Veljko Tukša

Personal information
- Date of birth: 21 November 1950 (age 74)
- Place of birth: Zagreb, PR Croatia, FPR Yugoslavia
- Position(s): Defender / Midfielder

Senior career*
- Years: Team / Apps / (Gls)
- ?–1974: NK Zagreb
- 1974–1978: Dinamo Zagreb / 44 / (5)
- 1977: Toronto Metros-Croatia / 15 / (4)
- 1978–1984: New York Arrows (indoor) / 183 / (58)
- 1979: Olimpija Ljubljana / 7 / (0)
- 1979–1980: Rochester Lancers / 40 / (3)
- 1984–1985: Las Vegas Americans (indoor) / 35 / (7)
- 1985–1986: Pittsburgh Spirit (indoor) / 24 / (1)
- 1986–1988: Tacoma Stars (indoor) / 70 / (7)

= Veljko Tukša =

Veljko Tukša (known in the United States as Val Tuksa; born 21 November 1950) is a retired Yugoslavian association football player who played professionally in the North American Soccer League and Major Indoor Soccer League.
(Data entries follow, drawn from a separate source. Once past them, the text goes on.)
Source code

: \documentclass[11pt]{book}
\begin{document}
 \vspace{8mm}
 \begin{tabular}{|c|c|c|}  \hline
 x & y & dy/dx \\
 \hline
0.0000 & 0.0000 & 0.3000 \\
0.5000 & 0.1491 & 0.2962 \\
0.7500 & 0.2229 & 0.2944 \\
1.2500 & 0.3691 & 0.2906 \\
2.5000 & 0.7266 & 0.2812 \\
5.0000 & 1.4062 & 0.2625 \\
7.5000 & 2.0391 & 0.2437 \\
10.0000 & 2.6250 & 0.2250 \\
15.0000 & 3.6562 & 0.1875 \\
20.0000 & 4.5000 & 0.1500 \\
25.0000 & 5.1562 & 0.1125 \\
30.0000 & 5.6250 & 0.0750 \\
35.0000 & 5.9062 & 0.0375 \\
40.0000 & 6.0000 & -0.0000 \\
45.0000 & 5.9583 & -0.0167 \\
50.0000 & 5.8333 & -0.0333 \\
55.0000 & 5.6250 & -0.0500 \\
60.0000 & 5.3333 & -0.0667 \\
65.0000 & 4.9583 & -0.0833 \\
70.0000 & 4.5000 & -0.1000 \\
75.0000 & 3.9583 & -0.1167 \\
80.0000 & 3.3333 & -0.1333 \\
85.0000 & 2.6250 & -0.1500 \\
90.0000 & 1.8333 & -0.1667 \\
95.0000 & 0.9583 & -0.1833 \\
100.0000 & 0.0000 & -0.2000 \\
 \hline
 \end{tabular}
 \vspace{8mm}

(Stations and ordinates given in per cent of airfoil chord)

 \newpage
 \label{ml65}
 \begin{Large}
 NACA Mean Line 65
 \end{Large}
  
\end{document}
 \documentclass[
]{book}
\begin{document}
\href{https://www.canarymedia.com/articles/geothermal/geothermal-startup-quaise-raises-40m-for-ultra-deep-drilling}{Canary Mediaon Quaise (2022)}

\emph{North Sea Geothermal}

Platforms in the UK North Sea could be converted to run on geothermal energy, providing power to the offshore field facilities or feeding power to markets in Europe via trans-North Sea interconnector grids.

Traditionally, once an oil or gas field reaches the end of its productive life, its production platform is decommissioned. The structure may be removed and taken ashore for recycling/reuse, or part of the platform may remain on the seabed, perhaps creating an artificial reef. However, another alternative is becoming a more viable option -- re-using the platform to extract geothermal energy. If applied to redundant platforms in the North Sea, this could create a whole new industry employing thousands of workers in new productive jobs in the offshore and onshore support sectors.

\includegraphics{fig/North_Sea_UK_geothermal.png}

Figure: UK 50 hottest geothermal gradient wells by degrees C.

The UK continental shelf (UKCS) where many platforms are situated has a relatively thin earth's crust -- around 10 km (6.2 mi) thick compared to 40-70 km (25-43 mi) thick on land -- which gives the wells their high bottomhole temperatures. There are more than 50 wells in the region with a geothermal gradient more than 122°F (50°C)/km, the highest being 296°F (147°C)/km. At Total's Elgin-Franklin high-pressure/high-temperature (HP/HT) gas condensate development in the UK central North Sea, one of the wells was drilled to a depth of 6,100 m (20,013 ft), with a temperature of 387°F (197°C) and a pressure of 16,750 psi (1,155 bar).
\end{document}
He was the 1982 MISL Defender of the Year.

==Career==
In 1979, Tuksa played for Toronto Metros-Croatia of the North American Soccer League. In 1980 and 1981, he played for the Rochester Lancers in the NASL. In 1978, he signed with the New York Arrows of the Major Indoor Soccer League where he would play every winter indoor season until 1984. He was the 1982 MISL Defender of the Year. In 1984, he moved to the Las Vegas Americans. When the Americans folded at the end of the season, the head coach Don Popovic moved to the Pittsburgh Spirit where he signed Tuksa. The Spirit folded at the end of the 1985-1986 season. In November 1986, the Tacoma Stars signed Tuksa. On 5 December 1987, the Stars released Tuksa. The team signed him at a reduced salary in January 1988, but he saw time in only eighteen games before being released.